> [WHAT TO DO]: Which lines of the data contain the string "json"? Copy every one of them.
====== SUPPLIED RECORDS
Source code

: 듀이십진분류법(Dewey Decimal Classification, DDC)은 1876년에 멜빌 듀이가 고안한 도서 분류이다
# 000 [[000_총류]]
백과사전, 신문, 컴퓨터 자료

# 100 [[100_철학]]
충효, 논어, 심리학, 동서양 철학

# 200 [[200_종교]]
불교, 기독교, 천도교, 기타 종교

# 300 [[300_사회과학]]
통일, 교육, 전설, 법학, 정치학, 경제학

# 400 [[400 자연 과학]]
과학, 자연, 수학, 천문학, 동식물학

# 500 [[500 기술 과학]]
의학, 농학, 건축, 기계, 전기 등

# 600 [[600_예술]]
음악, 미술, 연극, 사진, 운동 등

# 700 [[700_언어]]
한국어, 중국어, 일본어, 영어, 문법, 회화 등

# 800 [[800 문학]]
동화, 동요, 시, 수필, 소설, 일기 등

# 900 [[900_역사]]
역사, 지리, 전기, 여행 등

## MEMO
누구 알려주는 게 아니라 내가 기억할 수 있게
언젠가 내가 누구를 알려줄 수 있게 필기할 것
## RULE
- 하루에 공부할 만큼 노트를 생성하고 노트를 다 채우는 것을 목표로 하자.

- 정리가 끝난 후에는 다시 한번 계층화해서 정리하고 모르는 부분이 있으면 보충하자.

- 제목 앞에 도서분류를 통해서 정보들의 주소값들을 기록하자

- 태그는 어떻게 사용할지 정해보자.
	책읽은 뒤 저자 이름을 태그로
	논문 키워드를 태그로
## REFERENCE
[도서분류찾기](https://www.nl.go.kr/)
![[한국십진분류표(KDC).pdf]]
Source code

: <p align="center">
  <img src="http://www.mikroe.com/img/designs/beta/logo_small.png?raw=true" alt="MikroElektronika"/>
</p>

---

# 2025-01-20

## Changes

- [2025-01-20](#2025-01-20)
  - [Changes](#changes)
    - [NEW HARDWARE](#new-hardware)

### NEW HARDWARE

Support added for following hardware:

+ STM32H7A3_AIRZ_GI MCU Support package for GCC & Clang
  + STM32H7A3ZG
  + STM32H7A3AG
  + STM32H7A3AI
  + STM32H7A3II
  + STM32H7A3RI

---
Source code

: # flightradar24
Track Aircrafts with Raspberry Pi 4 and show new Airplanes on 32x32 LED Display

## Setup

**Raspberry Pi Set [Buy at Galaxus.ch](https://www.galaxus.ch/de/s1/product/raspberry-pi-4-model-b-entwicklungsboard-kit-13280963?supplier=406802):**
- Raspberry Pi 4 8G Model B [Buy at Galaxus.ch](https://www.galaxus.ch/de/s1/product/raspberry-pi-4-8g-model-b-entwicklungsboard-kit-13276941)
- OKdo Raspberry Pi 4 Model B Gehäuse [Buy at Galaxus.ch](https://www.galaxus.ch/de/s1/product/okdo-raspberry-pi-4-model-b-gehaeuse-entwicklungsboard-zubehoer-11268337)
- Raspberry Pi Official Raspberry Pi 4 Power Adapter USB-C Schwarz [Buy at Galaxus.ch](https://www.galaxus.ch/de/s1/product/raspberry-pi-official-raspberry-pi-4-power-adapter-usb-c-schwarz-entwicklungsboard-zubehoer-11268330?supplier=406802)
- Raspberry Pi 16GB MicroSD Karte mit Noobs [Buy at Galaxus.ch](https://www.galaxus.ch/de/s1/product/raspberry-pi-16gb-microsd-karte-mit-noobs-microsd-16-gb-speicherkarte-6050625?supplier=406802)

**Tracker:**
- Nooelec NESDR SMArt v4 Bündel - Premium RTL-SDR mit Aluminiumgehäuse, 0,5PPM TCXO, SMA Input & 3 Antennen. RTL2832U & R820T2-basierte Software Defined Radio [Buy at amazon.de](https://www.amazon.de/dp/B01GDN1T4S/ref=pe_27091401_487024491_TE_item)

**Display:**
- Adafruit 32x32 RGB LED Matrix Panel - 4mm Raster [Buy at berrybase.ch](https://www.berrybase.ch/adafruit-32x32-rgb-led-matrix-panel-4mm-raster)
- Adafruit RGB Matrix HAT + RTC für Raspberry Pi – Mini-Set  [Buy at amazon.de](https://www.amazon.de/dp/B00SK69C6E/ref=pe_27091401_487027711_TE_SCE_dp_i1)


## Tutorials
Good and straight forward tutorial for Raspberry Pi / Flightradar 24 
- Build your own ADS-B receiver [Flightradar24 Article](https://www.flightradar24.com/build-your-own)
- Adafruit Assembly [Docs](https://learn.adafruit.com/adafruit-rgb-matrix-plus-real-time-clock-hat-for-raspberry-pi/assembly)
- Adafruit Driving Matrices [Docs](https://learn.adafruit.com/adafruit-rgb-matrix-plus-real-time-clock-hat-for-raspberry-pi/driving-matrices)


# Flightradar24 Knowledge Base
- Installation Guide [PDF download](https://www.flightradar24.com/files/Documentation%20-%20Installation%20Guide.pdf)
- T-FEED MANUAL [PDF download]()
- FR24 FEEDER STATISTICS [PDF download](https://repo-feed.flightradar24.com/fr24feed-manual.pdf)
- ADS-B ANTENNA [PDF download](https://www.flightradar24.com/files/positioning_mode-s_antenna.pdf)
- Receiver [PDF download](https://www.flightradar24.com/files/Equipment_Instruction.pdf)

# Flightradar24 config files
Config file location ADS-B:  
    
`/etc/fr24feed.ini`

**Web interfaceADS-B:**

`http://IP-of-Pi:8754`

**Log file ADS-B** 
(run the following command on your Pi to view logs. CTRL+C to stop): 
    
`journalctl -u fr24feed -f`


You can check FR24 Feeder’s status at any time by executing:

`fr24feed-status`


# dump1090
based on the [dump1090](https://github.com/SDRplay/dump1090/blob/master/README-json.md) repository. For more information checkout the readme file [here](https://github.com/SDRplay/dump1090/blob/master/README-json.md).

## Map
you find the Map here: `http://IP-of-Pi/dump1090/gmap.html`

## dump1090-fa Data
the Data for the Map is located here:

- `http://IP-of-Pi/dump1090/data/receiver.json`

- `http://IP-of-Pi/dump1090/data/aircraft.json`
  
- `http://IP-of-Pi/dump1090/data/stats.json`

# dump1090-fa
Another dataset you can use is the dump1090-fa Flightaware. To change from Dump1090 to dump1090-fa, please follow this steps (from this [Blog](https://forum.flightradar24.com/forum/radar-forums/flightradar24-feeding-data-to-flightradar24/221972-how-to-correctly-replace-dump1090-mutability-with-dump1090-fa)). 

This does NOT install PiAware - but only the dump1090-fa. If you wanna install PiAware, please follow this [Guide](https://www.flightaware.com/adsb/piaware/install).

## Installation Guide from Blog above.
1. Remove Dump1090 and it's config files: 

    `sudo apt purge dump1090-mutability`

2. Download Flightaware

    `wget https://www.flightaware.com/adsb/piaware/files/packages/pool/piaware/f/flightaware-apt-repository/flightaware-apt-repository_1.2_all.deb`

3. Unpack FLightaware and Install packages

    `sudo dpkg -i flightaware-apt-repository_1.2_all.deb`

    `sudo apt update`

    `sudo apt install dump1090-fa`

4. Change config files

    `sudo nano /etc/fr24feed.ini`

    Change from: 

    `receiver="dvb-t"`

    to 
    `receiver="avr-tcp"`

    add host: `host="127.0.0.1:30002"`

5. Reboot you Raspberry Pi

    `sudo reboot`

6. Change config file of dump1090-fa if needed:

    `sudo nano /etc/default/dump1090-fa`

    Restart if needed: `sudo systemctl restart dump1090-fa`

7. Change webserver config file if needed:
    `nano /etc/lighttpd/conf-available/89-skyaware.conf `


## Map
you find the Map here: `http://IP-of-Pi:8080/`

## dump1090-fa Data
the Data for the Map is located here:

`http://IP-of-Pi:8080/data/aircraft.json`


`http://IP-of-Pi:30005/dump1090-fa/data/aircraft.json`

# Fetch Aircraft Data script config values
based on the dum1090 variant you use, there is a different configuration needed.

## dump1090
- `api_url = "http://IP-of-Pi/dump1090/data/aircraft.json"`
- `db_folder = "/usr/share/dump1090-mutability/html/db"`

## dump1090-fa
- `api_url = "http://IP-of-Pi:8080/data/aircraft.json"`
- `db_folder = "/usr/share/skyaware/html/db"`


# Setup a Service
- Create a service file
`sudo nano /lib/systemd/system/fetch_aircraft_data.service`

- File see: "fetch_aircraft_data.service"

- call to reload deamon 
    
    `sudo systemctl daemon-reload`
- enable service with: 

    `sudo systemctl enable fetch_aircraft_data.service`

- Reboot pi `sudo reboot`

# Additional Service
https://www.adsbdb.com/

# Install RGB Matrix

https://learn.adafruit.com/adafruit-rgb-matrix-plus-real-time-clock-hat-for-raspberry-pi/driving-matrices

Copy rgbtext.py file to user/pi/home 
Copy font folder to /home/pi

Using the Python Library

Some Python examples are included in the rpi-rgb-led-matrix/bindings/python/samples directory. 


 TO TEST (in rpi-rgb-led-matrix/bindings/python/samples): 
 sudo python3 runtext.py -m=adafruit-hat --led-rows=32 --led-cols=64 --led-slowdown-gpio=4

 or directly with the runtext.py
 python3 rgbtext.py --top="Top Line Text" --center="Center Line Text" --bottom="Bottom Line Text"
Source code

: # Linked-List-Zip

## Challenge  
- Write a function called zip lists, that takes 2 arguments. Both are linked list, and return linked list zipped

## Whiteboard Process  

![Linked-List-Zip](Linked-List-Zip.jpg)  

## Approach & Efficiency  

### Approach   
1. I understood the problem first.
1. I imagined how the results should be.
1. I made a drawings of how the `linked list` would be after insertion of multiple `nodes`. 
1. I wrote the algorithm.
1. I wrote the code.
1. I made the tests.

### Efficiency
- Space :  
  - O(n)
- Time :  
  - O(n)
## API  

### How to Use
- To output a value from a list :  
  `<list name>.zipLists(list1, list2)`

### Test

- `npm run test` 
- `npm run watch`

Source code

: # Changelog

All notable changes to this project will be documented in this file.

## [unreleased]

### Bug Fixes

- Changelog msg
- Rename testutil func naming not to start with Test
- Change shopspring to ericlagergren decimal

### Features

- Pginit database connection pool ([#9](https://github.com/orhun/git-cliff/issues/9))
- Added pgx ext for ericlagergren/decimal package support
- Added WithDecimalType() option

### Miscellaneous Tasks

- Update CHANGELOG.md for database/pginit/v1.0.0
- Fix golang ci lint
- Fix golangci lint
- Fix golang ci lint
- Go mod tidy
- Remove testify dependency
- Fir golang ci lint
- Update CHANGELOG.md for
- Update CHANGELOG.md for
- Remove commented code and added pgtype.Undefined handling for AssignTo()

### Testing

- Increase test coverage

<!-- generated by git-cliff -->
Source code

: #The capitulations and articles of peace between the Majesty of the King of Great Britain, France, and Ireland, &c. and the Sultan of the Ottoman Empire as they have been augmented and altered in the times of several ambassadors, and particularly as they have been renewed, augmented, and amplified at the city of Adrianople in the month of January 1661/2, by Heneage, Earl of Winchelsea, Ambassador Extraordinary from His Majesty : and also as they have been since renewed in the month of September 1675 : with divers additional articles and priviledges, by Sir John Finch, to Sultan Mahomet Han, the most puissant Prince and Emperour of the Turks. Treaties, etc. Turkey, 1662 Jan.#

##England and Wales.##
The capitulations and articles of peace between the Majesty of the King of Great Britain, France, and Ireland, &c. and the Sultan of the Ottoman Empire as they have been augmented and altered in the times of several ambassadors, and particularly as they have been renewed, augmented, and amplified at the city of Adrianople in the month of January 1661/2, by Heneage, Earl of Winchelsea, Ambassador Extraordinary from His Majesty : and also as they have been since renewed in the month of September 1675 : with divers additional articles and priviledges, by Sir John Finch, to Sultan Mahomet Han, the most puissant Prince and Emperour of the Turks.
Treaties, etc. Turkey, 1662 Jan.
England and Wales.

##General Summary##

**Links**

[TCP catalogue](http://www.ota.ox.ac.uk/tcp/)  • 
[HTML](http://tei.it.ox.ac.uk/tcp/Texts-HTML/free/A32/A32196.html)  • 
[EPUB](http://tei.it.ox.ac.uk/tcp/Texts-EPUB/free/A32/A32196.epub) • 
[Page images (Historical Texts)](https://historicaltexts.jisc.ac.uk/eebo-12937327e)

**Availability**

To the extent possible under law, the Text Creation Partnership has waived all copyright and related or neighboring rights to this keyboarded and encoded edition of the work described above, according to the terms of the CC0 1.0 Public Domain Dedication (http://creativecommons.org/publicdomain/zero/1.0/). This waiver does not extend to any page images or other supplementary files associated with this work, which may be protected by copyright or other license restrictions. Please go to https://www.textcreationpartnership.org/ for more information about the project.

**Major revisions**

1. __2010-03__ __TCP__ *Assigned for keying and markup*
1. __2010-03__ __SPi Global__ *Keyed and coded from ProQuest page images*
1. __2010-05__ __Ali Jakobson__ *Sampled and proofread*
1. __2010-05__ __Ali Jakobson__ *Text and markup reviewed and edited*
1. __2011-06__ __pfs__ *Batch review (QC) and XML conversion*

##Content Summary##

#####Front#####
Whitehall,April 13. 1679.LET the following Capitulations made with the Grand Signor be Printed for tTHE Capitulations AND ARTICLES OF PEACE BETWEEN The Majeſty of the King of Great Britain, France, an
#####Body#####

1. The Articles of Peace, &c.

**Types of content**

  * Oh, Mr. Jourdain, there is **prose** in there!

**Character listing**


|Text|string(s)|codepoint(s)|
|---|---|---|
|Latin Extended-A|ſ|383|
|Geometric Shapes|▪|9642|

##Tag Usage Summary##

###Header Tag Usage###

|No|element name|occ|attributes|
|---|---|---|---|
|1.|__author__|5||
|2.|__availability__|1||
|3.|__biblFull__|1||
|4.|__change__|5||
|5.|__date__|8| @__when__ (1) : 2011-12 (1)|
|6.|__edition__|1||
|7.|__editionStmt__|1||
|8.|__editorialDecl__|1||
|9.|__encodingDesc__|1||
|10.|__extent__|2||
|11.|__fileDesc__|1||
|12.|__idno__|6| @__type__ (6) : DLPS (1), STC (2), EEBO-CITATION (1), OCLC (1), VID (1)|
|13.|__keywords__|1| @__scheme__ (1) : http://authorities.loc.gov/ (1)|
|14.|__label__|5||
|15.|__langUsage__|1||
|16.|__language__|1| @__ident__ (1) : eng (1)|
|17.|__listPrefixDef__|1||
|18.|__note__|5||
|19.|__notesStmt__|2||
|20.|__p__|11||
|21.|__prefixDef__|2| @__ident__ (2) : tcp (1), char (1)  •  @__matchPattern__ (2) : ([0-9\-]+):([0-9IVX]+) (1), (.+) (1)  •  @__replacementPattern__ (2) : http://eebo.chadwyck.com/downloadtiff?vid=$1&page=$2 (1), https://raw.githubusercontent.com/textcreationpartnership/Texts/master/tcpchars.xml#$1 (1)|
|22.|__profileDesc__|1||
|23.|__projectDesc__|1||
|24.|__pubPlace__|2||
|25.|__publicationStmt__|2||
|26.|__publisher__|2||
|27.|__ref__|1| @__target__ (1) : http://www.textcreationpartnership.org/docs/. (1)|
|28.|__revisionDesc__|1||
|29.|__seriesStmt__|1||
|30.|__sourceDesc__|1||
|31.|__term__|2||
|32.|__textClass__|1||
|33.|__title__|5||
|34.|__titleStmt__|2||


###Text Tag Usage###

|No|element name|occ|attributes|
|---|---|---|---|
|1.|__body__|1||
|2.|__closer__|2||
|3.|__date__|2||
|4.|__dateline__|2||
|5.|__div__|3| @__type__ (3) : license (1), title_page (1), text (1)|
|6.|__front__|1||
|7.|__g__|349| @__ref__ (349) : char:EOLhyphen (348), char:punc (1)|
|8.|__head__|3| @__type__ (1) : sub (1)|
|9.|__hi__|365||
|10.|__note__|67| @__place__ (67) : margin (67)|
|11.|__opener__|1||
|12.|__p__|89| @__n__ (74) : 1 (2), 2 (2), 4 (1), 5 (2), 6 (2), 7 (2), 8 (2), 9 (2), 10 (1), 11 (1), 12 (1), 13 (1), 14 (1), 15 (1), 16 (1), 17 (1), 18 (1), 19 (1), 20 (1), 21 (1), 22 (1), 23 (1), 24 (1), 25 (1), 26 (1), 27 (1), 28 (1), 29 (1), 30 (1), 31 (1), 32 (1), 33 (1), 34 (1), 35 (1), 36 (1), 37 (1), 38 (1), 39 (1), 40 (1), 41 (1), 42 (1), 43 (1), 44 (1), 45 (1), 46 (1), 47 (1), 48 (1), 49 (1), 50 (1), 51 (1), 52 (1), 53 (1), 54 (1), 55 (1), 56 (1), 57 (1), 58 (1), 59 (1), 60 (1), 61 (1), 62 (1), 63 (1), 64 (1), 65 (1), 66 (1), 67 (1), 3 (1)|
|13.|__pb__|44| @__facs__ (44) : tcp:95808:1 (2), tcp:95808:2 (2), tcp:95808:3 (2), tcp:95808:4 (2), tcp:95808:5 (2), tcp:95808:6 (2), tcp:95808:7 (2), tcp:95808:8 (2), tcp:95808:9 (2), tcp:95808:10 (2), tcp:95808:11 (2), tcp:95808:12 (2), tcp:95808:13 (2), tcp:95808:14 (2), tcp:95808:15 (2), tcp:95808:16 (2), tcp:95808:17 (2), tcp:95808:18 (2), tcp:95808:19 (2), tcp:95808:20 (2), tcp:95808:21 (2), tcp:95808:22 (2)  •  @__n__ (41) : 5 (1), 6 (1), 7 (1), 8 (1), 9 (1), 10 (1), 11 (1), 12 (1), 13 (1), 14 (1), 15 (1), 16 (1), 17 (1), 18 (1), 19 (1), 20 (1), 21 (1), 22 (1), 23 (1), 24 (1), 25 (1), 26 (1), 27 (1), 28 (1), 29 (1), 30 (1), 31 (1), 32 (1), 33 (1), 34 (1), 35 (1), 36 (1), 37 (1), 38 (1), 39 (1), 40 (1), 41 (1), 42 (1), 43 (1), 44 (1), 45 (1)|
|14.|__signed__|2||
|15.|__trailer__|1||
============
> [TASK OUTPUT]:
based on the [dump1090](https://github.com/SDRplay/dump1090/blob/master/README-json.md) repository. For more information checkout the readme file [here](https://github.com/SDRplay/dump1090/blob/master/README-json.md).
- `http://IP-of-Pi/dump1090/data/receiver.json`
- `http://IP-of-Pi/dump1090/data/aircraft.json`
- `http://IP-of-Pi/dump1090/data/stats.json`
`http://IP-of-Pi:8080/data/aircraft.json`
`http://IP-of-Pi:30005/dump1090-fa/data/aircraft.json`
- `api_url = "http://IP-of-Pi/dump1090/data/aircraft.json"`
- `api_url = "http://IP-of-Pi:8080/data/aircraft.json"`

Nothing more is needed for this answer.